Simple get a bigger blade and keep the same stroke rate you’ll be faster.

Throw in some roids :laughing:

Until you go anerobic and speed drops off. That’s why speed graphs have wide high/low spike.

So I guess you hit the wall on speed.

I don’t believe I have. I hit the target speed of what I could do when I was in my 60s, but then I was going out at least weekly and had a number of weeks with multiple trips. I haven’t been able to get out consistently once a week so far this year. My logs show that I paddle at least once a week, I make gains of .05 mph each trip. Two years ago it took 20 trip to go from 4.2 mph avg over an 8.5 mile course. Last years I only reached 4.71 mph avg over same course, but I hit that five trips, then didn’t go out consistently and remained around 4.6 mph avg for 20 trips. This year I’ve only been out around 10 times, due to other commitments, crappy westher, a broken seat on one kayak and a broken rudder on the 175 Tsunami, and four of the trips were with others sight seeing at 2.8 mph; not good for training. I had one good power trip with Craig, and still managed to hit one trip with 5.03 mph avg, which was my goal. No, not nearly done with progress yet, because I did manage to go back out after three days and found I could at least match performance. After my shoulder recovery, I needed a full week between trips to feel recovered. I need a regular schedule of one trip every five days to see consistent progress. I reached my goal, but not the final destination.

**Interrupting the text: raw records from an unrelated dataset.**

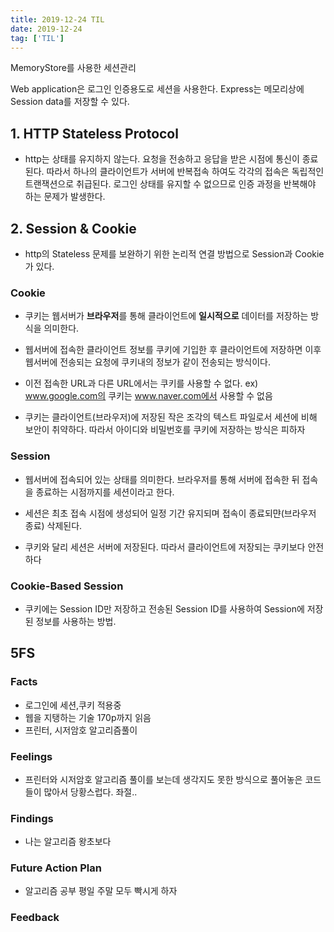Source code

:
 ```yaml
---
title: 2019-12-24 TIL
date: 2019-12-24
tag: ['TIL']
---
```


MemoryStore를 사용한 세션관리

Web application은 로그인 인증용도로 세션을 사용한다. Express는 메모리상에 Session data를 저장할 수 있다.

## 1. HTTP Stateless Protocol

- http는 상태를 유지하지 않는다. 요청을 전송하고 응답을 받은 시점에 통신이 종료된다. 따라서 하나의 클라이언트가 서버에 반복접속 하여도 각각의 접속은 독립적인 트랜잭션으로 취급된다. 로그인 상태를 유지할 수 없으므로 인증 과정을 반복해야 하는 문제가 발생한다.

## 2. Session & Cookie

- http의 Stateless 문제를 보완하기 위한 논리적 연결 방법으로 Session과 Cookie가 있다.

### Cookie

- 쿠키는 웹서버가 **브라우저**를 통해 클라이언트에 **일시적으로** 데이터를 저장하는 방식을 의미한다.

- 웹서버에 접속한 클라이언트 정보를 쿠키에 기입한 후 클라이언트에 저장하면 이후 웹서버에 전송되는 요청에 쿠키내의 정보가 같이 전송되는 방식이다.

- 이전 접속한 URL과 다른 URL에서는 쿠키를 사용할 수 없다. ex) www.google.com의 쿠키는 www.naver.com에서 사용할 수 없음

- 쿠키는 클라이언트(브라우저)에 저장된 작은 조각의 텍스트 파일로서 세션에 비해 보안이 취약하다. 따라서 아이디와 비밀번호를 쿠키에 저장하는 방식은 피하자

### Session

- 웹서버에 접속되어 있는 상태를 의미한다. 브라우저를 통해 서버에 접속한 뒤 접속을 종료하는 시점까지를 세션이라고 한다.

- 세션은 최초 접속 시점에 생성되어 일정 기간 유지되며 접속이 종료되먄(브라우저 종료) 삭제된다.

- 쿠키와 달리 세션은 서버에 저장된다. 따라서 클라이언트에 저장되는 쿠키보다 안전하다

### Cookie-Based Session

- 쿠키에는 Session ID만 저장하고 전송된 Session ID를 사용하여 Session에 저장된 정보를 사용하는 방법.

## 5FS

### Facts

- 로그인에 세션,쿠키 적용중
- 웹을 지탱하는 기술 170p까지 읽음
- 프린터, 시저암호 알고리즘풀이

### Feelings

- 프린터와 시저암호 알고리즘 풀이를 보는데 생각지도 못한 방식으로 풀어놓은 코드들이 많아서 당황스럽다. 좌절..

### Findings

- 나는 알고리즘 왕초보다

### Future Action Plan

- 알고리즘 공부 평일 주말 모두 빡시게 하자

### Feedback
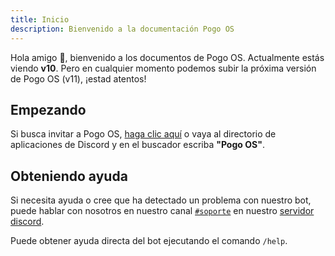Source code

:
 ```yaml
---
title: Inicio
description: Bienvenido a la documentación Pogo OS
---
```


Hola amigo 🥰, bienvenido a los documentos de Pogo OS.  Actualmente estás viendo **v10**.  Pero en cualquier momento podemos subir la próxima versión de Pogo OS (v11), ¡estad atentos!

## Empezando

Si busca invitar a Pogo OS, [haga clic aquí](https://www.pogoos.com/invite) o vaya al directorio de aplicaciones de Discord y en el buscador escriba **"Pogo OS"**.

## Obteniendo ayuda

Si necesita ayuda o cree que ha detectado un problema con nuestro bot, puede hablar con nosotros en nuestro canal [`#soporte`](https://discord.com/channels) en nuestro [servidor discord](https://www.pogoos.com/discord).

Puede obtener ayuda directa del bot ejecutando el comando `/help`.
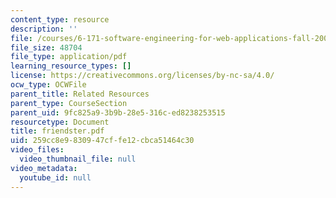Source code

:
 ```yaml
---
content_type: resource
description: ''
file: /courses/6-171-software-engineering-for-web-applications-fall-2003/259cc8e9830947cffe12cbca51464c30_friendster.pdf
file_size: 48704
file_type: application/pdf
learning_resource_types: []
license: https://creativecommons.org/licenses/by-nc-sa/4.0/
ocw_type: OCWFile
parent_title: Related Resources
parent_type: CourseSection
parent_uid: 9fc825a9-3b9b-28e5-316c-ed8238253515
resourcetype: Document
title: friendster.pdf
uid: 259cc8e9-8309-47cf-fe12-cbca51464c30
video_files:
  video_thumbnail_file: null
video_metadata:
  youtube_id: null
---
```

I attribute that progress to consulting with @szihn, and @Craig_S, as well as comparing paddling info with @Onski326.

Yes you’ll be faster at 79.

Which is my hope.

Hope and dream! :laughing: I

You mean evolve. I hope and dream in a recliner. I evolve and improve using a GPS and paddle in a kayak and use positive feedback from people I trust and respect. It works.

We all fade sooner or later just like Jack LaLanne

Then you find another way, or just give up.